PD San Cataldo. Assessorato alle politiche sulla disabilità, non basta un’etichetta bisogna dare risposte

Da qualche giorno, grazie a un’interessante lettera inviata alla stampa da un giovane disabile, si sta animando il dibattito in città sulla possibilità e opportunità di creare un Assessorato ad hoc alle politiche sulla disabilità.

Abbiamo assistito alle prime risposte, tra chi elenca tutto ciò che ha fatto in questi anni e chi si vanta di aver permesso la creazione del Ministero per la disabilità.

Noi riteniamo che la riflessione debba essere più profonda. La domanda sottointesa è: ha senso un Ministero o un Assessorato alle politiche sulla disabilità?

Per rispondere si può valutare, per prima cosa, il risultato raggiunto dal primo Ministero alla disabilità, guidato dal leghista Attilio Fontana. Come dichiarato dal Dott. Iosa, dirigente MIUR e responsabile per lungo tempo dell’Osservatorio nazionale sulla condizione delle persone con disabilità, quel Ministero ha brillato per l’inutilità.

La questione di fondo è che si è fatto tanto negli ultimi anni per evitare che i disabili venissero inquadrati come una speciale categoria, perché si tratta in realtà di una condizione che può riguardare tutti, per tutta la vita o anche solo per un breve periodo della propria esistenza. Lo affermano da tempo le diverse realtà del Forum del Terzo Settore, tra cui il Presidente nazionale dell’Anfass, “abbiamo conquistato il riconoscimento che la disabilità non è un problema di categoria ma trasversale alle politiche, un tema di cittadinanza”.

Bisogna quindi affrontare seriamente e subito i problemi di chi vive la disabilità, perché se non si abbattono tutte le forme di barriere, siano esse linguistiche, architettoniche o sociali, il risultato è il perdurare delle limitazioni alla socialità, alle relazioni, alla vita.

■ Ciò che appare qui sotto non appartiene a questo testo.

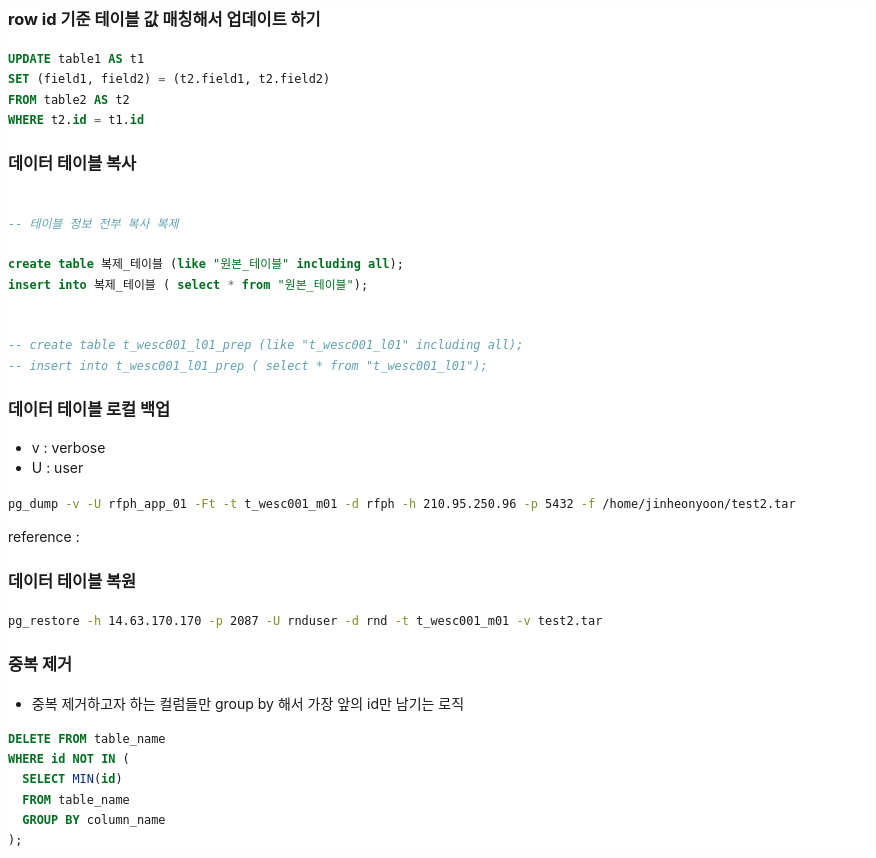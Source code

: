 ### row id 기준 테이블 값 매칭해서 업데이트 하기

```sql
UPDATE table1 AS t1
SET (field1, field2) = (t2.field1, t2.field2)
FROM table2 AS t2
WHERE t2.id = t1.id
```

### 데이터 테이블 복사

```sql

-- 테이블 정보 전부 복사 복제

create table 복제_테이블 (like "원본_테이블" including all);
insert into 복제_테이블 ( select * from "원본_테이블");


-- create table t_wesc001_l01_prep (like "t_wesc001_l01" including all);
-- insert into t_wesc001_l01_prep ( select * from "t_wesc001_l01");

```

### 데이터 테이블 로컬 백업

- v : verbose
- U : user

```bash
pg_dump -v -U rfph_app_01 -Ft -t t_wesc001_m01 -d rfph -h 210.95.250.96 -p 5432 -f /home/jinheonyoon/test2.tar
```

reference :

### 데이터 테이블 복원

```bash
pg_restore -h 14.63.170.170 -p 2087 -U rnduser -d rnd -t t_wesc001_m01 -v test2.tar
```

### 중복 제거

- 중복 제거하고자 하는 컬럼들만 group by 해서 가장 앞의 id만 남기는 로직

```sql
DELETE FROM table_name
WHERE id NOT IN (
  SELECT MIN(id)
  FROM table_name
  GROUP BY column_name
);
```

Sempre in questi giorni si assiste all’inaccettabile ritardo nella vaccinazione dei disabili, all’assenza di personale in qualsivoglia ufficio pubblico in grado di comunicare in LIS, alla carenza di politiche sociali che pongano attenzione alle difficoltà economiche e quindi alla carenza di offerta lavorativa per chi vive la disabilità. I temi sono quindi la sanità, la pubblica amministrazione, il lavoro.

Come ha dichiarato pochi giorni fa Iacopo Melio, consigliere regionale della Toscana del PD, affetto dalla rara sindrome di Escobar e per questo costretto in sedia a rotelle, “basterebbe che tutti i ministri tenessero di conto della disabilità quando, nel proprio settore, vengono realizzate nuove manovre, rendendole inclusive per tutti. Basterebbe ricordarsi di ogni diversità, non solo quella fisica, senza indossare guanti bianchi ma uno sguardo aperto e intersezionale, che non appiccichi etichette ma le combatta convintamente al punto da non vederle”.

Ecco dunque che la soluzione non sta nell’etichettare un Assessore, me nel garantire che chi si occuperà di sociale nel Comune nei prossimi anni si farà carico di fare tutto il possibile per rispettare i diritti di tutti e per combattere contro tutte le forme di barriere. Dobbiamo fare di tutto, però, affinché le battaglie culturali dell’inclusione facciano passi avanti e non tornino indietro.

A supporto di quanto detto vi è anche la legge 328/2000, “Legge quadro per la realizzazione del sistema integrato di interventi e servizi sociali” che per l’appunto è finalizzata a promuovere interventi sociali, assistenziali e sociosanitari che garantiscano un aiuto concreto alle persone e alle famiglie in difficoltà, qualsiasi essa sia, dalla povertà economica alla disabilità. Ancora oggi, purtroppo questa legge e queste iniziative non sono garantite ed è questo che bisogna risolvere nell’immediato per dare un conforto a tutti coloro che a San Cataldo stanno vivendo una situazione di grave disagio.